THE PROBLEM => Beneath this instruction is a listing. Transcribe from it only the stretch from the line with "Although the EC2" through the line with "In this module", both end lines included, exactly as written.
++++
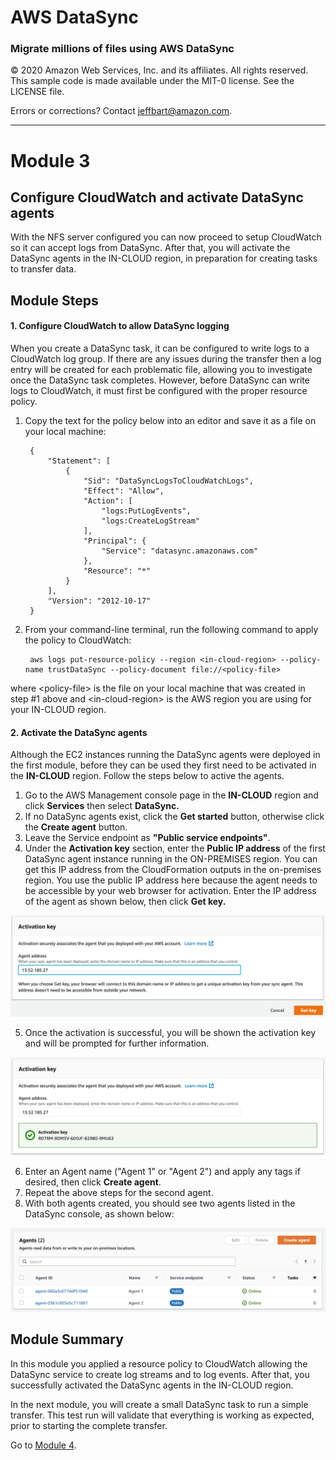 # **AWS DataSync**

### Migrate millions of files using AWS DataSync

© 2020 Amazon Web Services, Inc. and its affiliates. All rights reserved.
This sample code is made available under the MIT-0 license. See the LICENSE file.

Errors or corrections? Contact [jeffbart@amazon.com](mailto:jeffbart@amazon.com).

---

# Module 3
## Configure CloudWatch and activate DataSync agents

With the NFS server configured you can now proceed to setup CloudWatch so it can accept logs from DataSync.  After that, you will activate the DataSync agents in the IN-CLOUD region, in preparation for creating tasks to transfer data.

## Module Steps

#### 1. Configure CloudWatch to allow DataSync logging

When you create a DataSync task, it can be configured to write logs to a CloudWatch log group.  If there are any issues during the transfer then a log entry will be created for each problematic file, allowing you to investigate once the DataSync task completes.  However, before DataSync can write logs to CloudWatch, it must first be configured with the proper resource policy.

1. Copy the text for the policy below into an editor and save it as a file on your local machine:

        {
            "Statement": [
                {
                    "Sid": "DataSyncLogsToCloudWatchLogs",
                    "Effect": "Allow",
                    "Action": [
                        "logs:PutLogEvents",
                        "logs:CreateLogStream"
                    ],
                    "Principal": {
                        "Service": "datasync.amazonaws.com"
                    },
                    "Resource": "*"
                }
            ],
            "Version": "2012-10-17"
        }

2. From your command-line terminal, run the following command to apply the policy to CloudWatch:

        aws logs put-resource-policy --region <in-cloud-region> --policy-name trustDataSync --policy-document file://<policy-file>

  where \<policy-file\> is the file on your local machine that was created in step #1 above and \<in-cloud-region\> is the AWS region you are using for your IN-CLOUD region.

#### 2. Activate the DataSync agents

Although the EC2 instances running the DataSync agents were deployed in the first module, before they can be used they first need to be activated in the **IN-CLOUD** region.  Follow the steps below to active the agents.

1. Go to the AWS Management console page in the **IN-CLOUD** region and click  **Services**  then select  **DataSync.**
2. If no DataSync agents exist, click the **Get started** button, otherwise click the **Create agent** button.
3. Leave the Service endpoint as **"Public service endpoints"**.
4. Under the **Activation key** section, enter the **Public IP address** of the first DataSync agent instance running in the ON-PREMISES region.  You can get this IP address from the CloudFormation outputs in the on-premises region.  You use the public IP address here because the agent needs to be accessible by your web browser for activation.  Enter the IP address of the agent as shown below, then click **Get key.**

  ![](../images/mod2ds1.png)

5. Once the activation is successful, you will be shown the activation key and will be prompted for further information.

  ![](../images/mod2ds2.png)

6. Enter an Agent name ("Agent 1" or "Agent 2") and apply any tags if desired, then click **Create agent**.
7. Repeat the above steps for the second agent.
8. With both agents created, you should see two agents listed in the DataSync console, as shown below:

  ![](../images/mod2agentsList.png)

## Module Summary

In this module you applied a resource policy to CloudWatch allowing the DataSync service to create log streams and to log events.  After that, you successfully activated the DataSync agents in the IN-CLOUD region.

In the next module, you will create a small DataSync task to run a simple transfer.  This test run will validate that everything is working as expected, prior to starting the complete transfer.

Go to [Module 4](/workshops/nfs-million-files/module4).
++++
RESULT OF THIS EXERCISE =>
Although the EC2 instances running the DataSync agents were deployed in the first module, before they can be used they first need to be activated in the **IN-CLOUD** region.  Follow the steps below to active the agents.

1. Go to the AWS Management console page in the **IN-CLOUD** region and click  **Services**  then select  **DataSync.**
2. If no DataSync agents exist, click the **Get started** button, otherwise click the **Create agent** button.
3. Leave the Service endpoint as **"Public service endpoints"**.
4. Under the **Activation key** section, enter the **Public IP address** of the first DataSync agent instance running in the ON-PREMISES region.  You can get this IP address from the CloudFormation outputs in the on-premises region.  You use the public IP address here because the agent needs to be accessible by your web browser for activation.  Enter the IP address of the agent as shown below, then click **Get key.**

  ![](../images/mod2ds1.png)

5. Once the activation is successful, you will be shown the activation key and will be prompted for further information.

  ![](../images/mod2ds2.png)

6. Enter an Agent name ("Agent 1" or "Agent 2") and apply any tags if desired, then click **Create agent**.
7. Repeat the above steps for the second agent.
8. With both agents created, you should see two agents listed in the DataSync console, as shown below:

  ![](../images/mod2agentsList.png)

## Module Summary

In this module you applied a resource policy to CloudWatch allowing the DataSync service to create log streams and to log events.  After that, you successfully activated the DataSync agents in the IN-CLOUD region.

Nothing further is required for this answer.